What I found out, seriously pissed me off. Western Digital does support a mechanism to automatically remap bad blocks to the spare capacity on the drive. However, this can take a few moments so the question rises how the drive should communicate with the RAID controller to report that it is currently busy to do some block remapping. Western Digital has a technology which they refer to as TLER - Time Limited Error Recovery to delay the RAID array of marking a drive as failed.

Fantastic! The only problem is that this software feature is disabled in the 2001FASS drives, simply because it is considered a "consumer" drive. The even more expensive (and trust me, I had to use all my tactics to convince my wife to cough up the money for what I consider a really expensive drive) RE or "RAID edition" drives are in fact almost identical to the 2001FASS drives, with the exception that they have the TLER feature enabled.

Basically, this means that the 2001FASS drive is not suitable for RAID arrays.
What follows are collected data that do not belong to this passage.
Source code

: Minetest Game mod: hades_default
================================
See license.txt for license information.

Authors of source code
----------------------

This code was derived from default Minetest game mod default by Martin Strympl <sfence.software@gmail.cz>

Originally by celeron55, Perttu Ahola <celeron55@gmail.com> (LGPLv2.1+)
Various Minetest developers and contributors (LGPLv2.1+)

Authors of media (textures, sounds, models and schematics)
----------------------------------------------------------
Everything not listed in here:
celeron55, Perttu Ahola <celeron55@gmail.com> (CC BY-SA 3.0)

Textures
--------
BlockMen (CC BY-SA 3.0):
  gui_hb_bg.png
When a drive encounters a bad block, it will immediately marked as failed even though this is not the case. Talking about a serious bummer! Some report that TLER is not needed for Linux (which is basically what the Thecus NAS is, a Linux box) but my experience seems to contradict this slightly.

For me, this is an important reason not to buy Western Digital anymore -- you need to cough up an additional bucket of money for a feature that should be enabled in any drive -- after all, all motherboards today support a basic RAID functionality! Or, if you want to upgrade at a given time from one drive to multiple drives...